## Problem details
Reproduce the entries below in full, word for word.

## Supplied entries
____

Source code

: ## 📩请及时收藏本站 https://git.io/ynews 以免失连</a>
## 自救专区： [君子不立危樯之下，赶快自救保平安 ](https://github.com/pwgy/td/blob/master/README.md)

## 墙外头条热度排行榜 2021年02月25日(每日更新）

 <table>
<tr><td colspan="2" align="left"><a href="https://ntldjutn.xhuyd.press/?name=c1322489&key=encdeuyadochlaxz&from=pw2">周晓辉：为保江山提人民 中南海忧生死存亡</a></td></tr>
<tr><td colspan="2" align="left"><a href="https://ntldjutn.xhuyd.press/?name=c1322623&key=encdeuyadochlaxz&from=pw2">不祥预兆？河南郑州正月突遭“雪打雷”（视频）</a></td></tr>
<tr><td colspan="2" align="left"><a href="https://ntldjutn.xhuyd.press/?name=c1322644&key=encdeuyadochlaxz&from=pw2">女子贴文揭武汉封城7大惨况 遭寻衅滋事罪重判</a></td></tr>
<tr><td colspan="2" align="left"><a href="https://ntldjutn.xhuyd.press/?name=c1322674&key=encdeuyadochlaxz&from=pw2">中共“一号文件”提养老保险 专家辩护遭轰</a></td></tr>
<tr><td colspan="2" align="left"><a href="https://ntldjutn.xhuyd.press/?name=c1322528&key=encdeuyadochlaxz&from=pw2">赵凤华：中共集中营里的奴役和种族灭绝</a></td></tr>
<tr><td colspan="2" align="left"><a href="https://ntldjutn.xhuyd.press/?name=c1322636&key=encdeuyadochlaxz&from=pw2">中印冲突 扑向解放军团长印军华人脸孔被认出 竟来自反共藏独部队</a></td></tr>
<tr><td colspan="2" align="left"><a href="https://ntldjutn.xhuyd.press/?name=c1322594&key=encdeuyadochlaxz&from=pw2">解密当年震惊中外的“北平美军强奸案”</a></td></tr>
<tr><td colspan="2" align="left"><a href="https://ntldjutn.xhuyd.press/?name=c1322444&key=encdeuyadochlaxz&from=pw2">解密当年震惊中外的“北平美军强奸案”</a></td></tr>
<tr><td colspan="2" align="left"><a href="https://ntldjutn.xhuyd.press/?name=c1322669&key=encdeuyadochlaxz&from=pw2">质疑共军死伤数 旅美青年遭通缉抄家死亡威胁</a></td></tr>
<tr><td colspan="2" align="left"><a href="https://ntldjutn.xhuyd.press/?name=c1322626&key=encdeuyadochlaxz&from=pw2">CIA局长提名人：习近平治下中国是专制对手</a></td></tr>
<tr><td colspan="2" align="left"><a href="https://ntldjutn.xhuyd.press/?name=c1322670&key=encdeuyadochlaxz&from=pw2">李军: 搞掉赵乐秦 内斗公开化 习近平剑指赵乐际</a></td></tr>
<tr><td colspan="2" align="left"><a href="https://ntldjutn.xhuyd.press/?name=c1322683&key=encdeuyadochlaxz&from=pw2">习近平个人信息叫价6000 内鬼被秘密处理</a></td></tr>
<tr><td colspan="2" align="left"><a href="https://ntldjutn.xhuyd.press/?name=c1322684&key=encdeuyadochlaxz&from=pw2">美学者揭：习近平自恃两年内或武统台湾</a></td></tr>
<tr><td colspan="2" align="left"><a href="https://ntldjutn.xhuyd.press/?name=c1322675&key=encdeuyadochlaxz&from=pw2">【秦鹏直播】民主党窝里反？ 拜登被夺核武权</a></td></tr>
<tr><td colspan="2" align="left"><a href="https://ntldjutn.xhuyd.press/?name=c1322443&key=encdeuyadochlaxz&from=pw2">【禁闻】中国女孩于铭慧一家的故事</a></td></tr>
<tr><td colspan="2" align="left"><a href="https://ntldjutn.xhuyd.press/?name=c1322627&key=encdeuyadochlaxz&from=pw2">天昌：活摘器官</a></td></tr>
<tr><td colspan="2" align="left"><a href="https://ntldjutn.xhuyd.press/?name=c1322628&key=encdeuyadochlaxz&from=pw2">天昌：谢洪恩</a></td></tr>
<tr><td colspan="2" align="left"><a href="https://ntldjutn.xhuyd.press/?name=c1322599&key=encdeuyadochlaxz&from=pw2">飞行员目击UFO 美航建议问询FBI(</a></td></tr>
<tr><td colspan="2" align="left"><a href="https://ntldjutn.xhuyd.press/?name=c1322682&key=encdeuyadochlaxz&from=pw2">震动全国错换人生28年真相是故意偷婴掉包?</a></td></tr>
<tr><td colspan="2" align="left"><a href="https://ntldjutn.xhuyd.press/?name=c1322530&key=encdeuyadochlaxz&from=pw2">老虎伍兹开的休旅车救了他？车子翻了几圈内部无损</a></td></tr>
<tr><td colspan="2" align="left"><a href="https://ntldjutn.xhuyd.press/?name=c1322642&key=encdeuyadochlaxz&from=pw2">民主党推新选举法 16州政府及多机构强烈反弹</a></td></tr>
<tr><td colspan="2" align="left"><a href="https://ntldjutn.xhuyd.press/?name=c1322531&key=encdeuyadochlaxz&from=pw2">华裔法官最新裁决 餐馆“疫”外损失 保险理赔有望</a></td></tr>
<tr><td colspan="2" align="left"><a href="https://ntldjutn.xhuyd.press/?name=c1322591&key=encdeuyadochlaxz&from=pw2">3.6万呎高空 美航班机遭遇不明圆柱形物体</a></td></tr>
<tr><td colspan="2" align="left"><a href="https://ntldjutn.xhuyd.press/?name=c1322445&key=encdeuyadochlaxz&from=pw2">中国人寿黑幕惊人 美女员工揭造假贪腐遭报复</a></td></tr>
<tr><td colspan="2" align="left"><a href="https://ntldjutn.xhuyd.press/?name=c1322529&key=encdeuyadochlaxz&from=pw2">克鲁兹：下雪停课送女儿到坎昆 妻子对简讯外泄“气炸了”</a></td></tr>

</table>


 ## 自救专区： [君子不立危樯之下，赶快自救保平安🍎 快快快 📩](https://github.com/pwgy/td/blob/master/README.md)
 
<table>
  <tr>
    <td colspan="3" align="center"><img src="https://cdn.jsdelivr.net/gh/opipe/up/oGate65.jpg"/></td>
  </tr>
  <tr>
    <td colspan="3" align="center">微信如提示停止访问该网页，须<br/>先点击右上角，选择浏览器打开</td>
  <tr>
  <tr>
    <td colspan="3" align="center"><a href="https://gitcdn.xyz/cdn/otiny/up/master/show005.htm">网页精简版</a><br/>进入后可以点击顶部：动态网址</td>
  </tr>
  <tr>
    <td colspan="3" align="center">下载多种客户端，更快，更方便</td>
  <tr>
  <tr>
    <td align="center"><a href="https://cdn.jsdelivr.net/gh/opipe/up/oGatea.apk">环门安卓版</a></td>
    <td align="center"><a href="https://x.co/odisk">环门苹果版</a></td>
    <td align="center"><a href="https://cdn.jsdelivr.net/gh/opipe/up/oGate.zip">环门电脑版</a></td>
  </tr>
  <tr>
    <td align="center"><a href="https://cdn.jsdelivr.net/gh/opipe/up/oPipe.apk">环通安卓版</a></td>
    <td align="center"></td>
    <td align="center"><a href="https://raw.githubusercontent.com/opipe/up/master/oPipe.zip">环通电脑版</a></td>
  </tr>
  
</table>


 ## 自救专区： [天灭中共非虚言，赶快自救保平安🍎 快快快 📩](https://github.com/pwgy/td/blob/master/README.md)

____

## Your response
Source code

: ## 📩请及时收藏本站 https://git.io/ynews 以免失连</a>
## 自救专区： [君子不立危樯之下，赶快自救保平安 ](https://github.com/pwgy/td/blob/master/README.md)

## 墙外头条热度排行榜 2021年02月25日(每日更新）

 <table>
<tr><td colspan="2" align="left"><a href="https://ntldjutn.xhuyd.press/?name=c1322489&key=encdeuyadochlaxz&from=pw2">周晓辉：为保江山提人民 中南海忧生死存亡</a></td></tr>
<tr><td colspan="2" align="left"><a href="https://ntldjutn.xhuyd.press/?name=c1322623&key=encdeuyadochlaxz&from=pw2">不祥预兆？河南郑州正月突遭“雪打雷”（视频）</a></td></tr>
<tr><td colspan="2" align="left"><a href="https://ntldjutn.xhuyd.press/?name=c1322644&key=encdeuyadochlaxz&from=pw2">女子贴文揭武汉封城7大惨况 遭寻衅滋事罪重判</a></td></tr>
<tr><td colspan="2" align="left"><a href="https://ntldjutn.xhuyd.press/?name=c1322674&key=encdeuyadochlaxz&from=pw2">中共“一号文件”提养老保险 专家辩护遭轰</a></td></tr>
<tr><td colspan="2" align="left"><a href="https://ntldjutn.xhuyd.press/?name=c1322528&key=encdeuyadochlaxz&from=pw2">赵凤华：中共集中营里的奴役和种族灭绝</a></td></tr>
<tr><td colspan="2" align="left"><a href="https://ntldjutn.xhuyd.press/?name=c1322636&key=encdeuyadochlaxz&from=pw2">中印冲突 扑向解放军团长印军华人脸孔被认出 竟来自反共藏独部队</a></td></tr>
<tr><td colspan="2" align="left"><a href="https://ntldjutn.xhuyd.press/?name=c1322594&key=encdeuyadochlaxz&from=pw2">解密当年震惊中外的“北平美军强奸案”</a></td></tr>
<tr><td colspan="2" align="left"><a href="https://ntldjutn.xhuyd.press/?name=c1322444&key=encdeuyadochlaxz&from=pw2">解密当年震惊中外的“北平美军强奸案”</a></td></tr>
<tr><td colspan="2" align="left"><a href="https://ntldjutn.xhuyd.press/?name=c1322669&key=encdeuyadochlaxz&from=pw2">质疑共军死伤数 旅美青年遭通缉抄家死亡威胁</a></td></tr>
<tr><td colspan="2" align="left"><a href="https://ntldjutn.xhuyd.press/?name=c1322626&key=encdeuyadochlaxz&from=pw2">CIA局长提名人：习近平治下中国是专制对手</a></td></tr>
<tr><td colspan="2" align="left"><a href="https://ntldjutn.xhuyd.press/?name=c1322670&key=encdeuyadochlaxz&from=pw2">李军: 搞掉赵乐秦 内斗公开化 习近平剑指赵乐际</a></td></tr>
<tr><td colspan="2" align="left"><a href="https://ntldjutn.xhuyd.press/?name=c1322683&key=encdeuyadochlaxz&from=pw2">习近平个人信息叫价6000 内鬼被秘密处理</a></td></tr>
<tr><td colspan="2" align="left"><a href="https://ntldjutn.xhuyd.press/?name=c1322684&key=encdeuyadochlaxz&from=pw2">美学者揭：习近平自恃两年内或武统台湾</a></td></tr>
<tr><td colspan="2" align="left"><a href="https://ntldjutn.xhuyd.press/?name=c1322675&key=encdeuyadochlaxz&from=pw2">【秦鹏直播】民主党窝里反？ 拜登被夺核武权</a></td></tr>
<tr><td colspan="2" align="left"><a href="https://ntldjutn.xhuyd.press/?name=c1322443&key=encdeuyadochlaxz&from=pw2">【禁闻】中国女孩于铭慧一家的故事</a></td></tr>
<tr><td colspan="2" align="left"><a href="https://ntldjutn.xhuyd.press/?name=c1322627&key=encdeuyadochlaxz&from=pw2">天昌：活摘器官</a></td></tr>
<tr><td colspan="2" align="left"><a href="https://ntldjutn.xhuyd.press/?name=c1322628&key=encdeuyadochlaxz&from=pw2">天昌：谢洪恩</a></td></tr>
<tr><td colspan="2" align="left"><a href="https://ntldjutn.xhuyd.press/?name=c1322599&key=encdeuyadochlaxz&from=pw2">飞行员目击UFO 美航建议问询FBI(</a></td></tr>
<tr><td colspan="2" align="left"><a href="https://ntldjutn.xhuyd.press/?name=c1322682&key=encdeuyadochlaxz&from=pw2">震动全国错换人生28年真相是故意偷婴掉包?</a></td></tr>
<tr><td colspan="2" align="left"><a href="https://ntldjutn.xhuyd.press/?name=c1322530&key=encdeuyadochlaxz&from=pw2">老虎伍兹开的休旅车救了他？车子翻了几圈内部无损</a></td></tr>
<tr><td colspan="2" align="left"><a href="https://ntldjutn.xhuyd.press/?name=c1322642&key=encdeuyadochlaxz&from=pw2">民主党推新选举法 16州政府及多机构强烈反弹</a></td></tr>
<tr><td colspan="2" align="left"><a href="https://ntldjutn.xhuyd.press/?name=c1322531&key=encdeuyadochlaxz&from=pw2">华裔法官最新裁决 餐馆“疫”外损失 保险理赔有望</a></td></tr>
<tr><td colspan="2" align="left"><a href="https://ntldjutn.xhuyd.press/?name=c1322591&key=encdeuyadochlaxz&from=pw2">3.6万呎高空 美航班机遭遇不明圆柱形物体</a></td></tr>
<tr><td colspan="2" align="left"><a href="https://ntldjutn.xhuyd.press/?name=c1322445&key=encdeuyadochlaxz&from=pw2">中国人寿黑幕惊人 美女员工揭造假贪腐遭报复</a></td></tr>
<tr><td colspan="2" align="left"><a href="https://ntldjutn.xhuyd.press/?name=c1322529&key=encdeuyadochlaxz&from=pw2">克鲁兹：下雪停课送女儿到坎昆 妻子对简讯外泄“气炸了”</a></td></tr>

</table>


 ## 自救专区： [君子不立危樯之下，赶快自救保平安🍎 快快快 📩](https://github.com/pwgy/td/blob/master/README.md)
 
<table>
  <tr>
    <td colspan="3" align="center"><img src="https://cdn.jsdelivr.net/gh/opipe/up/oGate65.jpg"/></td>
  </tr>
  <tr>
    <td colspan="3" align="center">微信如提示停止访问该网页，须<br/>先点击右上角，选择浏览器打开</td>
  <tr>
  <tr>
    <td colspan="3" align="center"><a href="https://gitcdn.xyz/cdn/otiny/up/master/show005.htm">网页精简版</a><br/>进入后可以点击顶部：动态网址</td>
  </tr>
  <tr>
    <td colspan="3" align="center">下载多种客户端，更快，更方便</td>
  <tr>
  <tr>
    <td align="center"><a href="https://cdn.jsdelivr.net/gh/opipe/up/oGatea.apk">环门安卓版</a></td>
    <td align="center"><a href="https://x.co/odisk">环门苹果版</a></td>
    <td align="center"><a href="https://cdn.jsdelivr.net/gh/opipe/up/oGate.zip">环门电脑版</a></td>
  </tr>
  <tr>
    <td align="center"><a href="https://cdn.jsdelivr.net/gh/opipe/up/oPipe.apk">环通安卓版</a></td>
    <td align="center"></td>
    <td align="center"><a href="https://raw.githubusercontent.com/opipe/up/master/oPipe.zip">环通电脑版</a></td>
  </tr>
  
</table>


 ## 自救专区： [天灭中共非虚言，赶快自救保平安🍎 快快快 📩](https://github.com/pwgy/td/blob/master/README.md)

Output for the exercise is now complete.